ハイテク企業のVPが「きのこテック」に一目惚れした理由
――事業の概要についてまず教えてください。
Myco Technologyは、発酵技術を利用して新しい原材料を作る食品加工プラットフォームを開発し、B2Bで展開しています。もちろん発酵技術は昔からありますが、従来の酵母といったシンプルなものではなく、きのこの根の部分、菌糸体を使用しています。
私たちのプラットフォームを説明するため、当社のタンパク質製品を紹介しましょう。当社は、えんどう豆タンパク質と米タンパク質をブレンドして、9つの必須アミノ酸全てが正しい比率で含まれるような完全なタンパク質を作りました。ただ、実はこのタンパク質は味やにおいがひどいのです。そのため、食品会社ならば砂糖や塩、油脂といったマスキング材料を加えて、この味を隠そうとするでしょう。
私たちは、きのこの菌糸体を使ってこの問題を解決しています。きのこの菌糸体とこのタンパク質を一緒に発酵させると、不快な風味の一部が取り除かれ、結果的に消化もよくなることを発見しました。ひどい味やにおいを取り除き機能的にすることで、健康に悪いと言われる砂糖や塩、油脂の使用量を減らすことができるのです。
――創業のきっかけはを教えてください。
Myco Technologyは2013年の創業です。それ以前、私はもともとシリコンバレーのハイテク企業でキャリアを積んでいて、サイバーセキュリティや多要素認証といった分野に関わっていました。ある時、友人がコロラド州デンバーに、見に来てほしいものがあると電話をかけてきたのです。
その友人は知り合いの科学者らが開発していた技術への投資を検討していました。「ハイテクではないけど、きのこテックだよ」と教えてもらい、面白そうだと思ったので見に行きました。そこでその技術や風味に一目惚れしてしまったのです。
個人的な理由として、私はその3年ほど前に二型糖尿病の診断を受けていて、自分が食に関して知っていたことは正確ではなかったと気付き、改善に取り組んでいました。講座を受けたり、ライフスタイルを変えたり、体重を30ポンド落としたりして薬に頼らなくなりました。医者から「おいしいものは食べてはいけない、味が悪ければ食べてください」と言われました。ですが、この発酵で作られた食材を食べた時、ひどい味がするかと思ったらとてもおいしく感じられたのです。

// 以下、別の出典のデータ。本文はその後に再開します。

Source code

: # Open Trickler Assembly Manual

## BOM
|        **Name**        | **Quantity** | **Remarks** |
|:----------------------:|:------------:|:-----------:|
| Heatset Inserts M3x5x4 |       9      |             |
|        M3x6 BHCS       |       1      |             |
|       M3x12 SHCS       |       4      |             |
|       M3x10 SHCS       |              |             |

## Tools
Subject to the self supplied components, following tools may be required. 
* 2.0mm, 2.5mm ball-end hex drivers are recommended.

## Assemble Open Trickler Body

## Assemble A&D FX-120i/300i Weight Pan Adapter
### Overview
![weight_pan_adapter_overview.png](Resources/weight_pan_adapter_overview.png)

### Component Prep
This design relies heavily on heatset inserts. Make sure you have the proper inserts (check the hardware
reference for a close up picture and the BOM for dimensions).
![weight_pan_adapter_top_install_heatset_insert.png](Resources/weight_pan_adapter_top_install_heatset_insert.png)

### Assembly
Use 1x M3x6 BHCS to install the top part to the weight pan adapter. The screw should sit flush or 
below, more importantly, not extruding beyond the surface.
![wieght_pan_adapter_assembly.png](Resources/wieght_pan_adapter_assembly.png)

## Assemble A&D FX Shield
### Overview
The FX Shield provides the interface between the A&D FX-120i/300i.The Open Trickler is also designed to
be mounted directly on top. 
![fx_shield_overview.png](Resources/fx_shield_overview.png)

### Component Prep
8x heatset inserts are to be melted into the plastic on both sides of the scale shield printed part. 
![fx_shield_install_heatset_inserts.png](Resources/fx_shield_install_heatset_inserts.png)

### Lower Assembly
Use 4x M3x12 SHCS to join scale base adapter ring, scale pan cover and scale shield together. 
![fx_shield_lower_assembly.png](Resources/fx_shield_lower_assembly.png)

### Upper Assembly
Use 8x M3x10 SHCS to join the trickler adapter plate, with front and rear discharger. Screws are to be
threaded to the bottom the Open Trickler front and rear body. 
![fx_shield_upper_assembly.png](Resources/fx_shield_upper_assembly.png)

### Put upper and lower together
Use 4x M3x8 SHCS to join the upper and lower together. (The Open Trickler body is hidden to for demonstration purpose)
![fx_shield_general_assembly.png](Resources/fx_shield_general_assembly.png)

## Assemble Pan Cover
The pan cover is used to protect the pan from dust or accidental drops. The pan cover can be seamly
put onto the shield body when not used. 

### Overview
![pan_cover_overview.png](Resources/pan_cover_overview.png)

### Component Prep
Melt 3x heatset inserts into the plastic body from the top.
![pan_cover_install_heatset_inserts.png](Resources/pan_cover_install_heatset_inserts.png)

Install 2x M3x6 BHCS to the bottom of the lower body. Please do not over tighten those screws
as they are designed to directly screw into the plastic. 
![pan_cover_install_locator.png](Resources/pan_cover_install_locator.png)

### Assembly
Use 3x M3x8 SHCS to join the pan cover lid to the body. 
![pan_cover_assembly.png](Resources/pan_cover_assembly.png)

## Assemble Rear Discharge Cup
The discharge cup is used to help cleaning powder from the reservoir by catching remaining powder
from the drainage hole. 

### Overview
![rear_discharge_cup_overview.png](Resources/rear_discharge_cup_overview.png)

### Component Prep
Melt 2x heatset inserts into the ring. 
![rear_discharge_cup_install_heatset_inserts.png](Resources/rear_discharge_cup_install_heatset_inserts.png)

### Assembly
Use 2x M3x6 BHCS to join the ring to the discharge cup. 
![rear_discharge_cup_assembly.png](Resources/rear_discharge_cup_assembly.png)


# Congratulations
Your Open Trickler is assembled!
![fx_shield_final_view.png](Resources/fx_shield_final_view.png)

このような経験から、私はぜひ参加するとCEOを引き受け、会社は2013年3月に設立されました。資金調達を担って9年間で約2億3000万ドルを調達できました。
Image: Myco Technology
マルチに応用可能なパウダー 苦みや酸味、渋みをブロック
――製品について詳しく教えてください。
健康でサステナブルな食品をどのように量産するかという目的の下、当社のプラットフォームは複数の製品を開発しました。
1つ目は「ClearIQ」です。世界で最も貴重なきのこの1つである冬虫夏草から作られています。私たちは冬虫夏草を育て、分泌された液体を採取します。ビールのような黄金色をしており、そこから液体の部分を除いて固体として残ったものがClearIQとなります。
食品や飲料の味を改善するため、苦みや酸味、渋み、金属っぽい味などを取り除く目的で添加されます。ClearIQを使えば、風味を変えるのに、より少ない糖分、塩分、油分で済むのです。パウダー状で、植物由来食品からチョコレートまで何にでも加えることができます。日本を含む世界100カ国以上で既に販売されています。
また、「FermentIQ」と呼ばれる製品は、先ほどのえんどう豆タンパク質と米タンパク質を混合して発酵したもので、肉や乳製品の代替食品として植物由来のプロテインとして機能します。代替肉に非常に向いていて、ひき肉のような触感を生み出すこともできます。代替乳製品市場にも大きな参入の余地があることに気付き、発酵を加えたえんどう豆タンパク質のみを使ってより喉越しがスムーズなものも作りました。それをヨーグルトやアイスクリーム、チーズなどの乳製品に応用してみました。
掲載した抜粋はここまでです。